Putin speaks to international journalists in St. Petersburg on Wednesday.
Saint Petersburg:
Russian President Vladimir Putin on Wednesday called on Moscow to “build” relations with the Taliban government as a delegation visited Russia.
“We always believed that we needed to deal with reality. The Taliban are in power in Afghanistan… We have to build relations with the Taliban government,” Putin said at a meeting with foreign media.
Putin was speaking on the sidelines of the St.
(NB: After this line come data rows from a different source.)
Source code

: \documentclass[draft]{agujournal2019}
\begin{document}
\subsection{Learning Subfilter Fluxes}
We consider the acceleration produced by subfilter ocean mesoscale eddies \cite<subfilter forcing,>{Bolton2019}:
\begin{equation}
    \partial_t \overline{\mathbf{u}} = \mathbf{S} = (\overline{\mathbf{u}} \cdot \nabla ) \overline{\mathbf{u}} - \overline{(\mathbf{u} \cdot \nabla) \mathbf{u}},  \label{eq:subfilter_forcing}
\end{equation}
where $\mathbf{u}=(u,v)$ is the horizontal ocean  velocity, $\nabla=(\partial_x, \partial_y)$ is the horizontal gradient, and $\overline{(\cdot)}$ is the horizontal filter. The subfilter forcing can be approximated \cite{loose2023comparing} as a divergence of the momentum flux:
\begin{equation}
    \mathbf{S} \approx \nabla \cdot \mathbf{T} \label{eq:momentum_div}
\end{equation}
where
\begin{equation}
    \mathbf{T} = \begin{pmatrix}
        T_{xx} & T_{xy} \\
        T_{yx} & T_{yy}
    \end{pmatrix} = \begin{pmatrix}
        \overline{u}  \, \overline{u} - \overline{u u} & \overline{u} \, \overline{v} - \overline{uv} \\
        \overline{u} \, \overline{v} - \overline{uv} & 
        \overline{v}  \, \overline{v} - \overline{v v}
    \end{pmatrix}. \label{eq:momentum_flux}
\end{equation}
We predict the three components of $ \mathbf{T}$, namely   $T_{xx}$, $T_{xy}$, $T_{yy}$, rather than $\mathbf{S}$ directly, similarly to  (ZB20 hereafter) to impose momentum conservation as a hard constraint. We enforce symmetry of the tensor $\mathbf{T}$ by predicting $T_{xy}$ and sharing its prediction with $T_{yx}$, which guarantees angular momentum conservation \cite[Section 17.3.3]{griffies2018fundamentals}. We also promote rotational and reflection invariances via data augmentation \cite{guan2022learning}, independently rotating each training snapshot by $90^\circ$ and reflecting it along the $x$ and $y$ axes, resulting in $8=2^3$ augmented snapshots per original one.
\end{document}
Petersburg International Economic Forum, where a Taliban delegation arrived on Wednesday.
Russian Foreign Minister Sergei Lavrov said last week that Moscow planned to remove the Taliban from its list of banned terrorist organizations nearly three years after the group seized power from a U.S.-backed government.
“They are the real power” in Afghanistan, Lavrov said at the time, speaking during Putin’s visit to Uzbekistan, in Central Asia.
The Taliban have been designated a terrorist organization in Russia since 2003.
The measure could further boost diplomacy between Russia and Afghanistan, but would fall short of official recognition of the Taliban government and what it calls the “Islamic Emirate of Afghanistan”.
Since taking power, Taliban authorities have enforced an extreme form of Islamic law that effectively bans women from public life.
Russia has been promoting ties with the Taliban for years.
The head of US forces in Afghanistan claimed in 2018 that Moscow was supplying weapons to the group – accusations that Moscow denied at the time.
Moscow itself has a complicated history with Afghanistan, with the Soviet Union fighting a decade-long war against mujahideen guerrilla fighters in the 1980s to prop up a Kremlin-backed government.